2016 Revised Guidance
We remain focused on maintaining our total payout ratio in the range of 85% – 95% and improving our financial flexibility. With the continuing decline in commodity prices and the corresponding impact to our forecasted funds from operations, the 2016 capital budget has been reduced to a range of $190 million to $210 million. Our revised guidance incorporates the disposition of high-cost, non-core assets in the fourth quarter of 2015 and revised ethane curtailments.
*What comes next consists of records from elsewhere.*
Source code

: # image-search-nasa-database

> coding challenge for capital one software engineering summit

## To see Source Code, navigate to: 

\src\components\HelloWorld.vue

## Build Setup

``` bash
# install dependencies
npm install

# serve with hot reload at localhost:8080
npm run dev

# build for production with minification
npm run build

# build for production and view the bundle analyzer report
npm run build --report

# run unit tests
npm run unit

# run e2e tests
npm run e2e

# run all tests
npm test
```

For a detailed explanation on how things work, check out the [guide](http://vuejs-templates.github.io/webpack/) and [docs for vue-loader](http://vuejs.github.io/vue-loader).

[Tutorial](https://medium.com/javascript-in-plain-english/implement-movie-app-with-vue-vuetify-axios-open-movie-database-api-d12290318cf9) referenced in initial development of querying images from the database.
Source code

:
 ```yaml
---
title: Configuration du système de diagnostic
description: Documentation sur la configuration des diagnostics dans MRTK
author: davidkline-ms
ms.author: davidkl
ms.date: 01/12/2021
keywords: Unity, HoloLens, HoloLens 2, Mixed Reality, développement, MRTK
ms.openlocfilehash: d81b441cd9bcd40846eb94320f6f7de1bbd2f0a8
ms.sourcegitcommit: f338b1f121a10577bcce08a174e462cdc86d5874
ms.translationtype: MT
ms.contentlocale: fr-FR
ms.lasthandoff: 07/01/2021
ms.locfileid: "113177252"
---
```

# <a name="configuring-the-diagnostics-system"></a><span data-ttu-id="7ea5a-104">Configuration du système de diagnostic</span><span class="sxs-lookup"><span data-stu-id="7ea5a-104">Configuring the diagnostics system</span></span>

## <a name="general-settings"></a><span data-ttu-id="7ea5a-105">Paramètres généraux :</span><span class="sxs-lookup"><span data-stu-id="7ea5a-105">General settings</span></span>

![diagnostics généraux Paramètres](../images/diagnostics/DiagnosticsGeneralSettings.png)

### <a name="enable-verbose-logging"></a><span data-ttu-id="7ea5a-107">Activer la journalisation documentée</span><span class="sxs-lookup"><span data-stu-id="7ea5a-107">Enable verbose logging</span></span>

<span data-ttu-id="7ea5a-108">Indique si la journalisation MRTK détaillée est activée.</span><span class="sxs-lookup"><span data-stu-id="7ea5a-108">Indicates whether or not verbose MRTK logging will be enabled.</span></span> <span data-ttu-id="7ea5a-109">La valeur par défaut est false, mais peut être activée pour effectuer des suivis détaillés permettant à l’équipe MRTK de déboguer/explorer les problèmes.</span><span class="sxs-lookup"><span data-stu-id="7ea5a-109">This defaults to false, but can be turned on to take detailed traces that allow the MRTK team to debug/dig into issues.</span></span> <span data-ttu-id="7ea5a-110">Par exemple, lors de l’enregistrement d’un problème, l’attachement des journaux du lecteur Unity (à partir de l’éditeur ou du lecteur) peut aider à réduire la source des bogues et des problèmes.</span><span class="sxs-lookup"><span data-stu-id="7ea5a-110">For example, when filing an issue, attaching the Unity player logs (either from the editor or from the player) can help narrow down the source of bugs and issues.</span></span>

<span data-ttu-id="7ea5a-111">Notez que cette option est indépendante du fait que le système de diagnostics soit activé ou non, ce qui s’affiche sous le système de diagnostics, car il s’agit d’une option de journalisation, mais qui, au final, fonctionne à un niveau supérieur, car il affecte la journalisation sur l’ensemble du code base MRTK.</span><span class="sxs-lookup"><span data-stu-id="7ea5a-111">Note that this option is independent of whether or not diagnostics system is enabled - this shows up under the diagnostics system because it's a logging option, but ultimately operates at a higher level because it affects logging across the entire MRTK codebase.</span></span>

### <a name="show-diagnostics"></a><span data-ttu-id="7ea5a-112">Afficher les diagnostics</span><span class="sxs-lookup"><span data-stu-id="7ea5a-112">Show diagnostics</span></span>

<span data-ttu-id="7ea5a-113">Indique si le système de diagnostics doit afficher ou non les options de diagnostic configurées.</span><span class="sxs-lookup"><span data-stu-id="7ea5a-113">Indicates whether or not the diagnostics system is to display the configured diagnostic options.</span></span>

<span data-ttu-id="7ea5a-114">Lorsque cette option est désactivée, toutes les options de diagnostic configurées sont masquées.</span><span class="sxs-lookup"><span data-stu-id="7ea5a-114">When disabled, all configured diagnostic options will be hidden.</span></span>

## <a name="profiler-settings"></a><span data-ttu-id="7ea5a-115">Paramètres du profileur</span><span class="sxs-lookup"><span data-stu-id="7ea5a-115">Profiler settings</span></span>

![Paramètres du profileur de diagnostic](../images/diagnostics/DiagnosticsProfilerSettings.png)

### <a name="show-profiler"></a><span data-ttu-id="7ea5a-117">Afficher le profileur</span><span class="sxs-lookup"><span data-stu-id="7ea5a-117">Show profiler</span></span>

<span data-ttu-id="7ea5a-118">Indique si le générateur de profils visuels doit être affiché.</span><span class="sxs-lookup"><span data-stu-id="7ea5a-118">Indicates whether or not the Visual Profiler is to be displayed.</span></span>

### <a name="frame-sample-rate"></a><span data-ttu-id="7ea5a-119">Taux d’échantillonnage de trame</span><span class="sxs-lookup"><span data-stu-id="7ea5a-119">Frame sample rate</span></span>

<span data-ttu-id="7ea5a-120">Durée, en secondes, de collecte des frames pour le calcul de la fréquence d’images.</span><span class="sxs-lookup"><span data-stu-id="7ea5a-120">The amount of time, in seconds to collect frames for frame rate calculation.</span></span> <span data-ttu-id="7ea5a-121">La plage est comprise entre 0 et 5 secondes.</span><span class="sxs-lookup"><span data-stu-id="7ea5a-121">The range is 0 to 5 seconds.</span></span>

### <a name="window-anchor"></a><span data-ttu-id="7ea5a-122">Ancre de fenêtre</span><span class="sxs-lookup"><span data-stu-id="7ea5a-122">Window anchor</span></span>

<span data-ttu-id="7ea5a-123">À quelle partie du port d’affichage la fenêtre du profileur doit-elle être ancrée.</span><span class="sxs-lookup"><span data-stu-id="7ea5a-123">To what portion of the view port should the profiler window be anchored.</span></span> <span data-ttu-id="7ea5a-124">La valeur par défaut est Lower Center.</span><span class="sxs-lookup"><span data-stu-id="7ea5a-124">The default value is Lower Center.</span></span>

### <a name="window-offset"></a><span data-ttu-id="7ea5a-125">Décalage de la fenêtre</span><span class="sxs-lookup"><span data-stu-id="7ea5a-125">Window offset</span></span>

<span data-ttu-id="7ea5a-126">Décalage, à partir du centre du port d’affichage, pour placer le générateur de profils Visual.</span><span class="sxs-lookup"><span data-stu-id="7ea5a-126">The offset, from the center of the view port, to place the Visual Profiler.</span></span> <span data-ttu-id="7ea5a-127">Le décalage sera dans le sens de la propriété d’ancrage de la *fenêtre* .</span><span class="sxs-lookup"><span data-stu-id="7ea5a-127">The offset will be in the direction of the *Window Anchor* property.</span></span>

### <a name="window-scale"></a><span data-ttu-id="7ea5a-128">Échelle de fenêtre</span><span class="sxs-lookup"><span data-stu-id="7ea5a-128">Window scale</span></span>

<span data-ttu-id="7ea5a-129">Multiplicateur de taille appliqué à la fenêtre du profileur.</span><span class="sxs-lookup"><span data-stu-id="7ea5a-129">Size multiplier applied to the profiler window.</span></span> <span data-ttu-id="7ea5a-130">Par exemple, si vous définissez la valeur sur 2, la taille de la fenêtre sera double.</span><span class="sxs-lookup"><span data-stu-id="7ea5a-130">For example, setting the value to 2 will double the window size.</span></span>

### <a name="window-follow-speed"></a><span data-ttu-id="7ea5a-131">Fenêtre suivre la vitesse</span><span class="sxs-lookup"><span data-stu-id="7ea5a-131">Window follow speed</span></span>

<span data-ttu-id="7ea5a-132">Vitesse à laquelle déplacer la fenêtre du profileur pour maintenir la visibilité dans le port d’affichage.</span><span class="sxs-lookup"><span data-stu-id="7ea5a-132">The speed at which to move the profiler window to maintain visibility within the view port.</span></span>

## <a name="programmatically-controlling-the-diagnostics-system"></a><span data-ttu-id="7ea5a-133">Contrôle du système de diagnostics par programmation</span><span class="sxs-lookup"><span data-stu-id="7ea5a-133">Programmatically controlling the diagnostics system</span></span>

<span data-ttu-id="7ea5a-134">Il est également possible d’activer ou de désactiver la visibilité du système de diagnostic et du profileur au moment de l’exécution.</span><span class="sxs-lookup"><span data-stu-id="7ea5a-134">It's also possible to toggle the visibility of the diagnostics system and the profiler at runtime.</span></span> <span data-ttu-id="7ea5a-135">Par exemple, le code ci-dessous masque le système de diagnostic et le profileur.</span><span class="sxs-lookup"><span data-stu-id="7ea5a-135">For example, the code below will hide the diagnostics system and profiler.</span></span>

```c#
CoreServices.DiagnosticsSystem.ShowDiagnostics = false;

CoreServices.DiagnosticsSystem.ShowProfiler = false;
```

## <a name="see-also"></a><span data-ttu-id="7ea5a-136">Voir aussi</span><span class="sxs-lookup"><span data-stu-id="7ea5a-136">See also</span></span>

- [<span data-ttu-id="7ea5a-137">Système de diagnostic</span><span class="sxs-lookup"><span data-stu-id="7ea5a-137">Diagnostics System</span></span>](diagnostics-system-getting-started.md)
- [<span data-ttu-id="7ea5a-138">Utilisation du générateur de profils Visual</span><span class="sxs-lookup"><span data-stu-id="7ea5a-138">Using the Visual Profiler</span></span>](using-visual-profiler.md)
The table below outlines the impact of the reduction in capital spending:
Revised | Previous | |
Payout ratio (%) | 85 – 95 | 85 – 95 |
Capital expenditures ($ millions) | 190 – 210 | 210 – 240 |
Production (boe/d) | 73,000 – 76,000 | 76,000 – 79,000 |
Funds from operations ($ millions) | 245 – 260 | 290 – 305 |
Dividends ($ millions) | 25 | 25 |
Wells (net) | 45 – 55 | 50 – 60 |
WTI oil (US$/bbl) | 35.47 | 49.68 |
AECO natural gas (CDN$/gj) | 2.30 | 2.59 |
Exchange rate ($CDN/$US) | 0.71 | 0.76 |
We are encouraged by our operating and capital cost trends and remain focused on further enhancing these efficiencies as we assess the impact of changes in commodity prices and foreign exchange rates on our business. Our 2016 capital budget will remain flexible to accommodate continued uncertainty in commodity pricing.
General
Bonavista is a mid-sized energy corporation committed to maintaining its emphasis on operating high quality oil and natural gas properties, providing a balance of growth and income to our shareholders while ensuring financial strength and sustainability.
This news release contains certain financial information that has been derived from our unaudited consolidated financial statements for the year ended 2015.